(DATA EXTRACT)

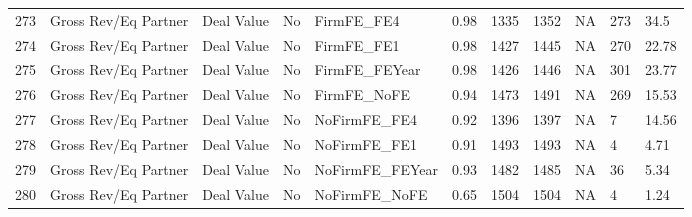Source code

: \begin{table}[ht]
\begin{tabular}{rllllllllll}
  273 & Gross Rev/Eq Partner & Deal Value & No & FirmFE\_FE4 & 0.98 & 1335 & 1352 & NA & 273 & 34.5 \\ 
  274 & Gross Rev/Eq Partner & Deal Value & No & FirmFE\_FE1 & 0.98 & 1427 & 1445 & NA & 270 & 22.78 \\ 
  275 & Gross Rev/Eq Partner & Deal Value & No & FirmFE\_FEYear & 0.98 & 1426 & 1446 & NA & 301 & 23.77 \\ 
  276 & Gross Rev/Eq Partner & Deal Value & No & FirmFE\_NoFE & 0.94 & 1473 & 1491 & NA & 269 & 15.53 \\ 
  277 & Gross Rev/Eq Partner & Deal Value & No & NoFirmFE\_FE4 & 0.92 & 1396 & 1397 & NA & 7 & 14.56 \\ 
  278 & Gross Rev/Eq Partner & Deal Value & No & NoFirmFE\_FE1 & 0.91 & 1493 & 1493 & NA & 4 & 4.71 \\ 
  279 & Gross Rev/Eq Partner & Deal Value & No & NoFirmFE\_FEYear & 0.93 & 1482 & 1485 & NA & 36 & 5.34 \\ 
  280 & Gross Rev/Eq Partner & Deal Value & No & NoFirmFE\_NoFE & 0.65 & 1504 & 1504 & NA & 4 & 1.24 \\ 
   \hline
\end{tabular}
\end{table}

(End DATA EXTRACT)

WHAT THE TASK ASKS » Your task is a word-for-word transcription of the entries, leaving out all pictures.

OUTPUT OF THE TASK »
Source code

: \begin{table}[ht]
\begin{tabular}{rllllllllll}
  273 & Gross Rev/Eq Partner & Deal Value & No & FirmFE\_FE4 & 0.98 & 1335 & 1352 & NA & 273 & 34.5 \\ 
  274 & Gross Rev/Eq Partner & Deal Value & No & FirmFE\_FE1 & 0.98 & 1427 & 1445 & NA & 270 & 22.78 \\ 
  275 & Gross Rev/Eq Partner & Deal Value & No & FirmFE\_FEYear & 0.98 & 1426 & 1446 & NA & 301 & 23.77 \\ 
  276 & Gross Rev/Eq Partner & Deal Value & No & FirmFE\_NoFE & 0.94 & 1473 & 1491 & NA & 269 & 15.53 \\ 
  277 & Gross Rev/Eq Partner & Deal Value & No & NoFirmFE\_FE4 & 0.92 & 1396 & 1397 & NA & 7 & 14.56 \\ 
  278 & Gross Rev/Eq Partner & Deal Value & No & NoFirmFE\_FE1 & 0.91 & 1493 & 1493 & NA & 4 & 4.71 \\ 
  279 & Gross Rev/Eq Partner & Deal Value & No & NoFirmFE\_FEYear & 0.93 & 1482 & 1485 & NA & 36 & 5.34 \\ 
  280 & Gross Rev/Eq Partner & Deal Value & No & NoFirmFE\_NoFE & 0.65 & 1504 & 1504 & NA & 4 & 1.24 \\ 
   \hline
\end{tabular}
\end{table}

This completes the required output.